[Records to use]

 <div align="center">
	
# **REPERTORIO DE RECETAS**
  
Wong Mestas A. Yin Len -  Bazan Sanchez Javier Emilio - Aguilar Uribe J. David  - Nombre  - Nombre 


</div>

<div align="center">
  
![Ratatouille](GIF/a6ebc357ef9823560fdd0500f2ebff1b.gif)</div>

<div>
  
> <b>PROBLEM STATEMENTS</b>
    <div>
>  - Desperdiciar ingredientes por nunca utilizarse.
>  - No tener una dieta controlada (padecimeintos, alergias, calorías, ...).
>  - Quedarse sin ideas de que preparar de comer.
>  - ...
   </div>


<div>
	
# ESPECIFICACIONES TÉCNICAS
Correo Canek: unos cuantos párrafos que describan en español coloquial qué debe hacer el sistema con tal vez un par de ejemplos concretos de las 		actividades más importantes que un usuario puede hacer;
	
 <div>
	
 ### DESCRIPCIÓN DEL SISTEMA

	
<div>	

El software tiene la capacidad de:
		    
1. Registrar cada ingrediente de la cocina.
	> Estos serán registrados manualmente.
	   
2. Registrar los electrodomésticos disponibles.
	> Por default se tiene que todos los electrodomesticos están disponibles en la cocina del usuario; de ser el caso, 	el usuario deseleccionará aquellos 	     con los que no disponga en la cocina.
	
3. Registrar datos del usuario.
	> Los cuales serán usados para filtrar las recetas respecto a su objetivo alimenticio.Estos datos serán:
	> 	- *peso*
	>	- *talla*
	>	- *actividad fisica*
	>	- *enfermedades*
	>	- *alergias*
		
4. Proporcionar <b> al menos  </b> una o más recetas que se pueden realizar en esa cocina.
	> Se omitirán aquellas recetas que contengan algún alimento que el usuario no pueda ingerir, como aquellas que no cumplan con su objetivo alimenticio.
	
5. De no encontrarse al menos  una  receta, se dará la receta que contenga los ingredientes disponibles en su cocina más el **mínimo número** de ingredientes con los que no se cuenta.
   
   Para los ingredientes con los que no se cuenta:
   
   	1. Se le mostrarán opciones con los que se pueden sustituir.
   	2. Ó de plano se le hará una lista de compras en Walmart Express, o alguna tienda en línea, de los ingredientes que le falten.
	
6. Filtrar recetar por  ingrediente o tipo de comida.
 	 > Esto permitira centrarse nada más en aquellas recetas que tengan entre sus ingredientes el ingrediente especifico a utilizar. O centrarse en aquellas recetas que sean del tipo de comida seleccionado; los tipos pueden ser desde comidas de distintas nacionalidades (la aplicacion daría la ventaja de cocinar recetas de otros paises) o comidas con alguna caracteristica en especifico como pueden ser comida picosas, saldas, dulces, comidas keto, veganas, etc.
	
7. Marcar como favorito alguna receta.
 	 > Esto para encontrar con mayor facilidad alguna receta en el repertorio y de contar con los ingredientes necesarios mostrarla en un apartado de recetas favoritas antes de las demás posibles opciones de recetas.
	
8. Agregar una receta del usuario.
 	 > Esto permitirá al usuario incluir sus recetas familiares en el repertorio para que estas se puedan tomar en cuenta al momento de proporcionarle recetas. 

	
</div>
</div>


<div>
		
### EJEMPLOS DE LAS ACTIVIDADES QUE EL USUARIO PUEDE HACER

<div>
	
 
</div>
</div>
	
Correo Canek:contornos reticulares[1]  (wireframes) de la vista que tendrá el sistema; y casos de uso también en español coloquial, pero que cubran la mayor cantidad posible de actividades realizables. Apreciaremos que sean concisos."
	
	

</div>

[/Records to use]

*Problem to work on*. Repeat the material above exactly, including every line.

*Result for this exercise*.
 <div align="center">
	
# **REPERTORIO DE RECETAS**
  
Wong Mestas A. Yin Len -  Bazan Sanchez Javier Emilio - Aguilar Uribe J. David  - Nombre  - Nombre 


</div>

<div align="center">
  
![Ratatouille](GIF/a6ebc357ef9823560fdd0500f2ebff1b.gif)</div>

<div>
  
> <b>PROBLEM STATEMENTS</b>
    <div>
>  - Desperdiciar ingredientes por nunca utilizarse.
>  - No tener una dieta controlada (padecimeintos, alergias, calorías, ...).
>  - Quedarse sin ideas de que preparar de comer.
>  - ...
   </div>


<div>
	
# ESPECIFICACIONES TÉCNICAS
Correo Canek: unos cuantos párrafos que describan en español coloquial qué debe hacer el sistema con tal vez un par de ejemplos concretos de las 		actividades más importantes que un usuario puede hacer;
	
 <div>
	
 ### DESCRIPCIÓN DEL SISTEMA

	
<div>	

El software tiene la capacidad de:
		    
1. Registrar cada ingrediente de la cocina.
	> Estos serán registrados manualmente.
	   
2. Registrar los electrodomésticos disponibles.
	> Por default se tiene que todos los electrodomesticos están disponibles en la cocina del usuario; de ser el caso, 	el usuario deseleccionará aquellos 	     con los que no disponga en la cocina.
	
3. Registrar datos del usuario.
	> Los cuales serán usados para filtrar las recetas respecto a su objetivo alimenticio.Estos datos serán:
	> 	- *peso*
	>	- *talla*
	>	- *actividad fisica*
	>	- *enfermedades*
	>	- *alergias*
		
4. Proporcionar <b> al menos  </b> una o más recetas que se pueden realizar en esa cocina.
	> Se omitirán aquellas recetas que contengan algún alimento que el usuario no pueda ingerir, como aquellas que no cumplan con su objetivo alimenticio.
	
5. De no encontrarse al menos  una  receta, se dará la receta que contenga los ingredientes disponibles en su cocina más el **mínimo número** de ingredientes con los que no se cuenta.
   
   Para los ingredientes con los que no se cuenta:
   
   	1. Se le mostrarán opciones con los que se pueden sustituir.
   	2. Ó de plano se le hará una lista de compras en Walmart Express, o alguna tienda en línea, de los ingredientes que le falten.
	
6. Filtrar recetar por  ingrediente o tipo de comida.
 	 > Esto permitira centrarse nada más en aquellas recetas que tengan entre sus ingredientes el ingrediente especifico a utilizar. O centrarse en aquellas recetas que sean del tipo de comida seleccionado; los tipos pueden ser desde comidas de distintas nacionalidades (la aplicacion daría la ventaja de cocinar recetas de otros paises) o comidas con alguna caracteristica en especifico como pueden ser comida picosas, saldas, dulces, comidas keto, veganas, etc.
	
7. Marcar como favorito alguna receta.
 	 > Esto para encontrar con mayor facilidad alguna receta en el repertorio y de contar con los ingredientes necesarios mostrarla en un apartado de recetas favoritas antes de las demás posibles opciones de recetas.
	
8. Agregar una receta del usuario.
 	 > Esto permitirá al usuario incluir sus recetas familiares en el repertorio para que estas se puedan tomar en cuenta al momento de proporcionarle recetas. 

	
</div>
</div>


<div>
		
### EJEMPLOS DE LAS ACTIVIDADES QUE EL USUARIO PUEDE HACER

<div>
	
 
</div>
</div>
	
Correo Canek:contornos reticulares[1]  (wireframes) de la vista que tendrá el sistema; y casos de uso también en español coloquial, pero que cubran la mayor cantidad posible de actividades realizables. Apreciaremos que sean concisos."
	
	

</div>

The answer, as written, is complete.